Radio-Canada avec Agence France-Presse et Associated Press
Le siège social de Bank of America, à Charlotte en Caroline du Nord

Bank of America devra payer plus de 10 milliards de dollars américains à la société de refinancement hypothécaire Fannie Mae dans le cadre d'une entente annoncée lundi sur des prêts hypothécaires à risque transigés avant la crise financière de 2008.

L'institution financière versera 3,6 milliards de dollars à Fannie Mae et lui rachètera pour 6,7 milliards de dollars certains des prêts qu'elle et sa filiale Countrywide ont vendus au groupe.

Bank of America a fait l'acquisition de Countrywide en juillet 2008, tout juste avant la crise financière. Countrywide était un géant du prêt hypothécaire, aussi reconnu pour l'approbation de prêts à haut risque.

La banque essuiera certaines charges, mais s'attend tout de même à des résultats « modestement positifs » au quatrième trimestre.

« Fannie Mae a cherché activement à obtenir le rachat de prêts qui ne répondaient pas à ses normes au moment où ils ont été émis et nous sommes heureux d'être parvenus à un accord approprié », a affirmé le directeur juridique de Fannie Mae, Bradley Lerman.

En octobre dernier, le gouvernement américain a porté plainte contre Bank of America, ainsi que sa filiale Countrywide, l'accusant de fraudes ayant coûté 1 milliard de dollars aux organismes de refinancement immobilier parapublics Fannie Mae et Freddie Mac.

Washington soutenait que la banque avait menti à ces organismes pendant plusieurs années sur la qualité des prêts qu'elle leur vendait.

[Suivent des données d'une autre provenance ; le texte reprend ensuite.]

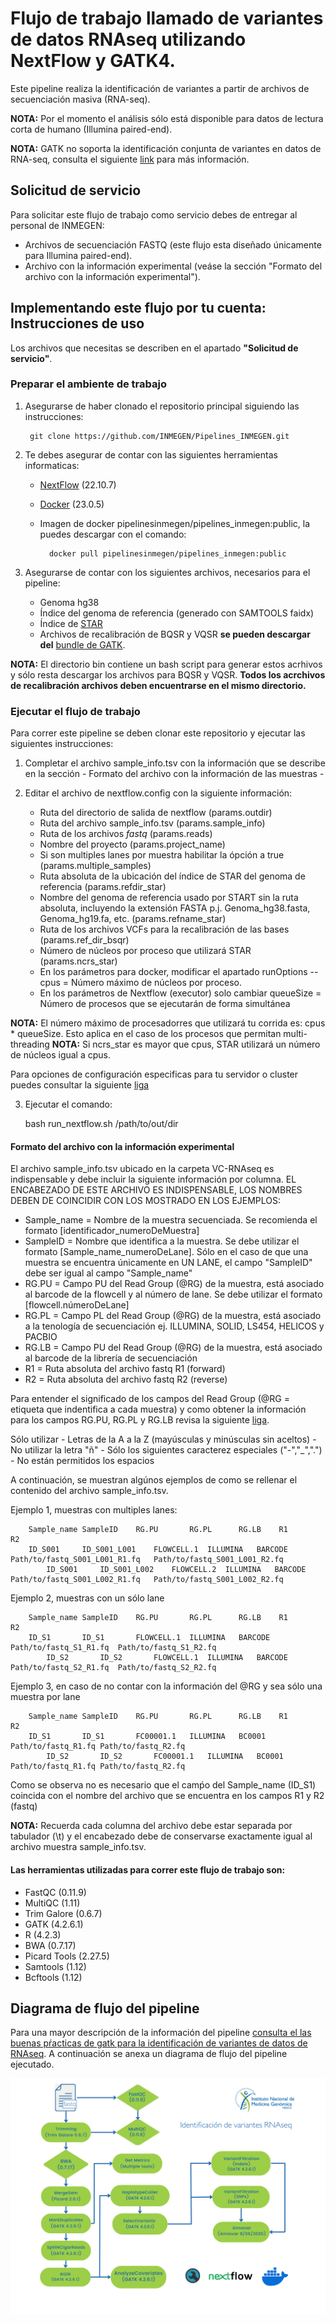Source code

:# Flujo de trabajo llamado de variantes de datos RNAseq utilizando NextFlow y GATK4.

Este pipeline realiza la identificación de variantes a partir de archivos de secuenciación masiva (RNA-seq).

**NOTA:** Por el momento el análisis sólo está disponible para datos de lectura corta de humano (Illumina paired-end).

**NOTA:** GATK no soporta  la identificación conjunta de variantes en datos de RNA-seq, consulta el siguiente [link](https://gatk.broadinstitute.org/hc/en-us/articles/360035531192-RNAseq-short-variant-discovery-SNPs-Indels-) para más información.

## Solicitud de servicio

Para solicitar este flujo de trabajo como servicio debes de entregar al personal de INMEGEN: 

- Archivos de secuenciación FASTQ (este flujo esta diseñado únicamente para Illumina paired-end).
- Archivo con la información experimental (veáse la sección "Formato del archivo con la información experimental").


## Implementando este flujo por tu cuenta: Instrucciones de uso 

Los archivos que necesitas se describen en el apartado **"Solicitud de servicio"**.

### Preparar el ambiente de trabajo

1. Asegurarse de haber clonado el repositorio principal siguiendo las instrucciones:

		git clone https://github.com/INMEGEN/Pipelines_INMEGEN.git

2. Te debes asegurar de contar con las siguientes herramientas informaticas:
	- [NextFlow](https://www.nextflow.io/docs/latest/index.html) (22.10.7)
	- [Docker](https://docs.docker.com/) (23.0.5)
	- Imagen de docker pipelinesinmegen/pipelines_inmegen:public, la puedes descargar con el comando: 

			docker pull pipelinesinmegen/pipelines_inmegen:public

3. Asegurarse de contar con los siguientes archivos, necesarios para el pipeline:
	- Genoma hg38
	- Índice del genoma de referencia (generado con SAMTOOLS faidx)
	- Índice de [STAR](https://physiology.med.cornell.edu/faculty/skrabanek/lab/angsd/lecture_notes/STARmanual.pdf)
	- Archivos de recalibración de BQSR y VQSR **se pueden descargar del** [bundle de GATK](https://console.cloud.google.com/storage/browser/genomics-public-data/resources/broad/hg38/v0;tab=objects?prefix=&forceOnObjectsSortingFiltering=false).

**NOTA:** El directorio bin contiene un bash script para generar estos acrhivos y sólo resta descargar los archivos para BQSR y VQSR. 
**Todos los acrchivos de recalibración archivos deben encuentrarse en el mismo directorio.**

### Ejecutar el flujo de trabajo

Para correr este pipeline se deben clonar este repositorio y ejecutar las siguientes instrucciones:

 1. Completar el archivo sample_info.tsv con la información que se describe en la sección - Formato del archivo con la información de las muestras -
 2. Editar el archivo de nextflow.config con la siguiente información:

	- Ruta del directorio de salida de nextflow (params.outdir)
	- Ruta del archivo sample_info.tsv (params.sample_info)
	- Ruta de los archivos *fastq* (params.reads)
	- Nombre del proyecto (params.project_name)
 	- Si son multiples lanes por muestra habilitar la ópción a true (params.multiple_samples)
	- Ruta absoluta de la ubicación del índice de STAR del genoma de referencia (params.refdir_star)
	- Nombre del genoma de referencia usado por START sin la ruta absoluta, incluyendo la extensión FASTA p.j. Genoma_hg38.fasta, Genoma_hg19.fa, etc. (params.refname_star)
 	- Ruta de los archivos VCFs para la recalibración de las bases (params.ref_dir_bsqr)
 	- Número de núcleos por proceso que utilizará STAR (params.ncrs_star)
  	- En los parámetros para docker, modificar el apartado runOptions --cpus = Número máximo de núcleos por proceso.
	- En los parámetros de Nextflow (executor) solo cambiar queueSize =  Número de procesos que se ejecutarán de forma simultánea

**NOTA:** El número máximo de  procesadorres que utilizará tu corrida es: cpus * queueSize. Esto aplica en el caso de los procesos que permitan multi-threading
**NOTA:** Si ncrs_star es mayor que cpus, STAR utilizará un número de núcleos igual a cpus.

Para opciones de configuración especificas para tu servidor o cluster puedes consultar la siguiente [liga](https://www.nextflow.io/docs/latest/config.html) 

  3. Ejecutar el comando: 

		bash run_nextflow.sh /path/to/out/dir


#### Formato del archivo con la información experimental

El archivo sample_info.tsv ubicado en la carpeta VC-RNAseq es indispensable y debe incluir la siguiente información por columna. EL ENCABEZADO DE ESTE ARCHIVO ES INDISPENSABLE, LOS NOMBRES DEBEN DE COINCIDIR CON LOS MOSTRADO EN LOS EJEMPLOS:

 - Sample_name  = Nombre de la muestra secuenciada. Se recomienda el formato [identificador_numeroDeMuestra]
 - SampleID     = Nombre que identifica a la muestra. Se debe utilizar el formato [Sample_name_numeroDeLane]. Sólo en el caso de que una muestra se encuentra únicamente en UN LANE, el campo "SampleID" debe ser igual al campo "Sample_name"
 - RG.PU        = Campo PU del Read Group (@RG) de la muestra, está asociado al barcode de la flowcell y al número de lane. Se debe utilizar el formato [flowcell.númeroDeLane]
 - RG.PL        = Campo PL del Read Group (@RG) de la muestra, está asociado a la tenología de secuenciación ej. ILLUMINA, SOLID, LS454, HELICOS y PACBIO
 - RG.LB        = Campo PU del Read Group (@RG) de la muestra, está asociado al barcode de la librería de secuenciación
 - R1           = Ruta absoluta del archivo fastq R1 (forward)
 - R2           = Ruta absoluta del archivo fastq R2 (reverse)

Para entender el significado de los campos del Read Group (@RG = etiqueta que indentifica a cada muestra) y como obtener la información para los campos RG.PU, RG.PL y RG.LB revisa la siguiente [liga](https://gatk.broadinstitute.org/hc/en-us/articles/360035890671-Read-groups).

Sólo utilizar - Letras de la A a la Z (mayúsculas y minúsculas sin aceltos)
              - No utilizar la letra "ñ"
              - Sólo los siguientes caracterez especiales ("-","_",".")
              - No están permitidos los espacios 

A continuación, se muestran algúnos ejemplos de como se rellenar el contenido del archivo sample_info.tsv.

Ejemplo 1, muestras con multiples lanes:
 
		Sample_name	SampleID	RG.PU		RG.PL	   RG.LB	R1				R2
  		ID_S001		ID_S001_L001	FLOWCELL.1	ILLUMINA   BARCODE	Path/to/fastq_S001_L001_R1.fq	Path/to/fastq_S001_L001_R2.fq
    		ID_S001		ID_S001_L002	FLOWCELL.2	ILLUMINA   BARCODE	Path/to/fastq_S001_L002_R1.fq	Path/to/fastq_S001_L002_R2.fq

Ejemplo 2, muestras con un sólo lane

		Sample_name	SampleID	RG.PU		RG.PL	   RG.LB	R1			R2
  		ID_S1		ID_S1   	FLOWCELL.1	ILLUMINA   BARCODE	Path/to/fastq_S1_R1.fq	Path/to/fastq_S1_R2.fq
    		ID_S2		ID_S2		FLOWCELL.1	ILLUMINA   BARCODE	Path/to/fastq_S2_R1.fq	Path/to/fastq_S2_R2.fq

Ejemplo 3, en caso de no contar con la información del @RG y sea sólo una muestra por lane

		Sample_name	SampleID	RG.PU		RG.PL	   RG.LB	R1			R2
  		ID_S1		ID_S1   	FC00001.1	ILLUMINA   BC0001	Path/to/fastq_R1.fq	Path/to/fastq_R2.fq
    		ID_S2		ID_S2		FC00001.1	ILLUMINA   BC0001	Path/to/fastq_R1.fq	Path/to/fastq_R2.fq

Como se observa no es necesario que el camṕo del Sample_name (ID_S1) coincida con el nombre del archivo que se encuentra en los campos R1 y R2 (fastq)

**NOTA:** Recuerda cada columna del archivo debe estar separada por tabulador (\t) y el encabezado debe de conservarse exactamente igual al archivo muestra sample_info.tsv.

#### Las herramientas utilizadas para correr este flujo de trabajo son:

 - FastQC (0.11.9)
 - MultiQC (1.11)
 - Trim Galore (0.6.7)
 - GATK (4.2.6.1)
 - R (4.2.3)
 - BWA (0.7.17)
 - Picard Tools (2.27.5)
 - Samtools (1.12)
 - Bcftools (1.12)

## Diagrama de flujo del pipeline 

Para una mayor descripción de la información del pipeline [consulta el las buenas pŕacticas de gatk para la identificación de variantes de datos de RNAseq](https://gatk.broadinstitute.org/hc/en-us/articles/360035531192-RNAseq-short-variant-discovery-SNPs-Indels-). A continuación se anexa un diagrama de flujo del pipeline ejecutado. 


![Flujo identificación de variantes rnaseq](../flowcharts/flow_VCRNA.PNG)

La plainte affirme notamment que, depuis 2007 au moins et jusqu'à 2009, l'émetteur de prêts hypothécaires Countrywide a mis en place un système de traitement des nouveaux prêts conçu intentionnellement pour traiter les prêts rapidement et sans les contrôles sur la solvabilité des emprunteurs.

Washington a aussi entamé des poursuites contre 16 autres banques et institutions financières pour les mêmes raisons.